室内にいるのは、男と彼の二人きり。互いに口を閉ざせばたちまち静寂が支配する空間で、ただソファに向かい合って座っている。
男の体感では既に一時間は経過しただろうか。何が始まるでもない状況に、居心地の悪さを覚えたとしても無理はなかった。
とかくヒトは、時というものに縛られやすい生き物だから。
「焦らずにお待ちください」
「しかし――」
男が反論を試みようとした時、コツコツとドアが小さく叩かれる音がした。
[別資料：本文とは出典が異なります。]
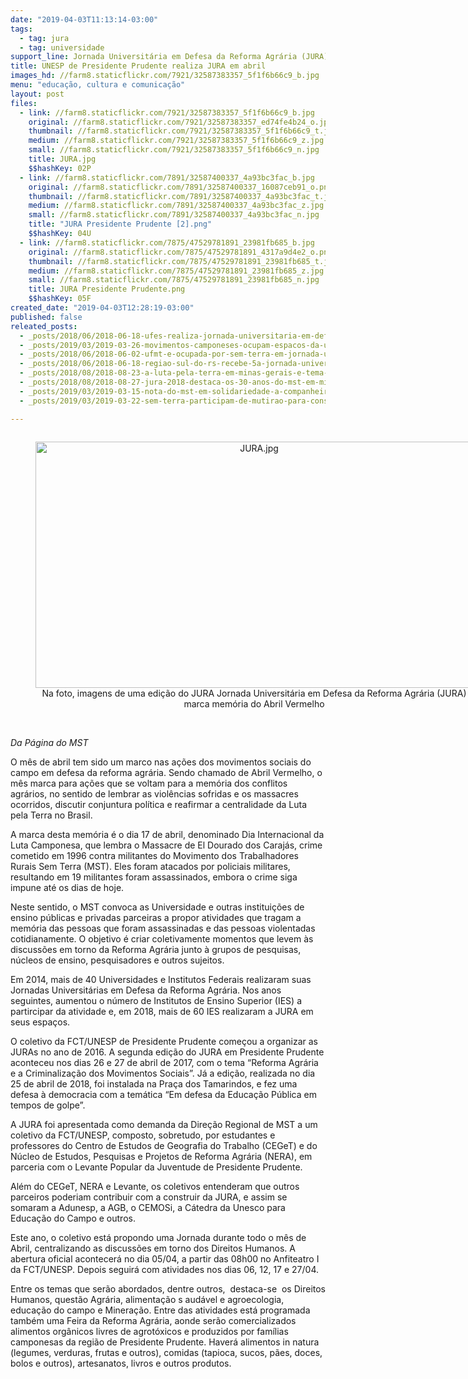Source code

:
 ```yaml
---
date: "2019-04-03T11:13:14-03:00"
tags:
  - tag: jura
  - tag: universidade
support_line: Jornada Universitária em Defesa da Reforma Agrária (JURA) marca memória do Abril Vermelho
title: UNESP de Presidente Prudente realiza JURA em abril
images_hd: //farm8.staticflickr.com/7921/32587383357_5f1f6b66c9_b.jpg
menu: "educação, cultura e comunicação"
layout: post
files:
  - link: //farm8.staticflickr.com/7921/32587383357_5f1f6b66c9_b.jpg
    original: //farm8.staticflickr.com/7921/32587383357_ed74fe4b24_o.jpg
    thumbnail: //farm8.staticflickr.com/7921/32587383357_5f1f6b66c9_t.jpg
    medium: //farm8.staticflickr.com/7921/32587383357_5f1f6b66c9_z.jpg
    small: //farm8.staticflickr.com/7921/32587383357_5f1f6b66c9_n.jpg
    title: JURA.jpg
    $$hashKey: 02P
  - link: //farm8.staticflickr.com/7891/32587400337_4a93bc3fac_b.jpg
    original: //farm8.staticflickr.com/7891/32587400337_16087ceb91_o.png
    thumbnail: //farm8.staticflickr.com/7891/32587400337_4a93bc3fac_t.jpg
    medium: //farm8.staticflickr.com/7891/32587400337_4a93bc3fac_z.jpg
    small: //farm8.staticflickr.com/7891/32587400337_4a93bc3fac_n.jpg
    title: "JURA Presidente Prudente [2].png"
    $$hashKey: 04U
  - link: //farm8.staticflickr.com/7875/47529781891_23981fb685_b.jpg
    original: //farm8.staticflickr.com/7875/47529781891_4317a9d4e2_o.png
    thumbnail: //farm8.staticflickr.com/7875/47529781891_23981fb685_t.jpg
    medium: //farm8.staticflickr.com/7875/47529781891_23981fb685_z.jpg
    small: //farm8.staticflickr.com/7875/47529781891_23981fb685_n.jpg
    title: JURA Presidente Prudente.png
    $$hashKey: 05F
created_date: "2019-04-03T12:28:19-03:00"
published: false
releated_posts:
  - _posts/2018/06/2018-06-18-ufes-realiza-jornada-universitaria-em-defesa-da-reforma-agraria.md
  - _posts/2019/03/2019-03-26-movimentos-camponeses-ocupam-espacos-da-uffs-com-o-debate-da-reforma-agraria.md
  - _posts/2018/06/2018-06-02-ufmt-e-ocupada-por-sem-terra-em-jornada-universitaria.md
  - _posts/2018/06/2018-06-18-regiao-sul-do-rs-recebe-5a-jornada-universitaria-em-defesa-da-reforma-agraria.md
  - _posts/2018/08/2018-08-23-a-luta-pela-terra-em-minas-gerais-e-tema-de-jornada-universitaria.md
  - _posts/2018/08/2018-08-27-jura-2018-destaca-os-30-anos-do-mst-em-minas.md
  - _posts/2019/03/2019-03-15-nota-do-mst-em-solidariedade-a-companheira-valeria-reitora-da-ufal-e-sua-gestao.md
  - _posts/2019/03/2019-03-22-sem-terra-participam-de-mutirao-para-construcao-do-centro-de-referencia-socioambiental-na-ufal.md

---
```

<div style="text-align:center">
<figure class="image" style="display:inline-block"><img alt="JURA.jpg" height="394" src="//farm8.staticflickr.com/7921/32587383357_5f1f6b66c9_b.jpg" width="700" />
<figcaption>Na foto, imagens de uma edi&ccedil;&atilde;o do JURA Jornada Universit&aacute;ria em Defesa da Reforma Agr&aacute;ria (JURA) marca mem&oacute;ria do Abril Vermelho</figcaption>
</figure>
</div>

<p><br />
<em>Da P&aacute;gina do MST</em></p>

<p>O m&ecirc;s de abril tem sido um marco nas a&ccedil;&otilde;es dos movimentos sociais do campo em defesa da reforma agr&aacute;ria. Sendo chamado de Abril Vermelho, o m&ecirc;s marca para a&ccedil;&otilde;es que se voltam para a mem&oacute;ria dos conflitos agr&aacute;rios, no sentido de lembrar as viol&ecirc;ncias sofridas e os massacres ocorridos, discutir conjuntura pol&iacute;tica e reafirmar a centralidade da Luta pela Terra no Brasil.</p>

<p>A marca desta mem&oacute;ria &eacute; o dia 17 de abril, denominado Dia Internacional da Luta Camponesa, que lembra o Massacre de El Dourado dos Caraj&aacute;s, crime&nbsp; cometido em 1996 contra militantes do Movimento dos Trabalhadores Rurais Sem Terra (MST). Eles foram atacados por policiais militares, resultando em 19 militantes foram assassinados, embora o crime siga impune at&eacute; os dias de hoje.</p>

<p>Neste sentido, o MST convoca as Universidade e outras institui&ccedil;&otilde;es de ensino p&uacute;blicas e privadas parceiras a propor atividades que tragam a mem&oacute;ria das pessoas que foram assassinadas e das pessoas violentadas cotidianamente. O objetivo &eacute; criar coletivamente momentos que levem &agrave;s discuss&otilde;es em torno da Reforma Agr&aacute;ria junto &agrave; grupos de pesquisas, n&uacute;cleos de ensino, pesquisadores e outros sujeitos. &nbsp;</p>

<p>Em 2014, mais de 40 Universidades e Institutos Federais realizaram suas Jornadas Universit&aacute;rias em Defesa da Reforma Agr&aacute;ria. Nos anos seguintes, aumentou o n&uacute;mero de Institutos de Ensino Superior (IES) a partircipar da atividade e, em 2018, mais de 60 IES realizaram a JURA em seus espa&ccedil;os.</p>

<p>O coletivo da FCT/UNESP de Presidente Prudente come&ccedil;ou a organizar as JURAs no ano de 2016. A segunda edi&ccedil;&atilde;o do JURA em Presidente Prudente aconteceu nos dias 26 e 27 de abril de 2017, com o tema &ldquo;Reforma Agr&aacute;ria e a Criminaliza&ccedil;&atilde;o dos Movimentos Sociais&rdquo;. J&aacute; a edi&ccedil;&atilde;o, realizada no dia 25 de abril de 2018, foi instalada na Pra&ccedil;a dos Tamarindos, e fez uma defesa &agrave; democracia com a tem&aacute;tica &ldquo;Em defesa da Educa&ccedil;&atilde;o P&uacute;blica em tempos de golpe&rdquo;.</p>

<p>A JURA foi apresentada como demanda da Dire&ccedil;&atilde;o Regional de MST a um coletivo da FCT/UNESP, composto, sobretudo, por estudantes e professores do Centro de Estudos de Geografia do Trabalho (CEGeT) e do N&uacute;cleo de Estudos, Pesquisas e Projetos de Reforma Agr&aacute;ria (NERA), em parceria com o Levante Popular da Juventude de Presidente Prudente.</p>

<p>Al&eacute;m do CEGeT, NERA e Levante, os coletivos entenderam que outros parceiros poderiam contribuir com a construir da JURA, e assim se somaram a Adunesp, a AGB, o CEMOSi, a C&aacute;tedra da Unesco para Educa&ccedil;&atilde;o do Campo e outros.</p>

<p>Este ano, o coletivo est&aacute; propondo uma Jornada durante todo o m&ecirc;s de Abril, centralizando as discuss&otilde;es em torno dos Direitos Humanos. A abertura oficial acontecer&aacute; no dia 05/04, a partir das 08h00 no Anfiteatro I da FCT/UNESP. Depois seguir&aacute; com atividades nos dias 06, 12, 17 e 27/04.</p>

<p>Entre os temas que ser&atilde;o abordados, dentre outros,&nbsp; destaca-se&nbsp; os Direitos Humanos, quest&atilde;o Agr&aacute;ria, alimenta&ccedil;&atilde;o s aud&aacute;vel e agroecologia, educa&ccedil;&atilde;o do campo e Minera&ccedil;&atilde;o. Entre das atividades est&aacute; programada tamb&eacute;m uma Feira da Reforma Agr&aacute;ria, aonde ser&atilde;o comercializados alimentos org&acirc;nicos livres de agrot&oacute;xicos e produzidos por fam&iacute;lias camponesas da regi&atilde;o de Presidente Prudente. Haver&aacute; alimentos in natura (legumes, verduras, frutas e outros), comidas (tapioca, sucos, p&atilde;es, doces, bolos e outros), artesanatos, livros e outros produtos.</p>

<p>&nbsp;</p>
同時にドアの向こうからは、優雅さにはやや欠ける羽音が聞こえてくる。
ソファから腰を上げてドアを開けると、カラスほどの大きさの白い鳥がバサバサと音を立てて室内に入ってきた。
「二人目ガキタゾ。白ノ部屋」
彼の頭の周りを飛びながら、白い鳥は無機質な声で告げる。見た目はなかなか美しい鳥なのに、飛び方にいまいち品がないのが玉にキズだ。
「わかりました」
応えて彼はドアのほうへ足を向ける。つられたようにソファから腰を浮かせかけた男を、彼はやんわりと手で制した。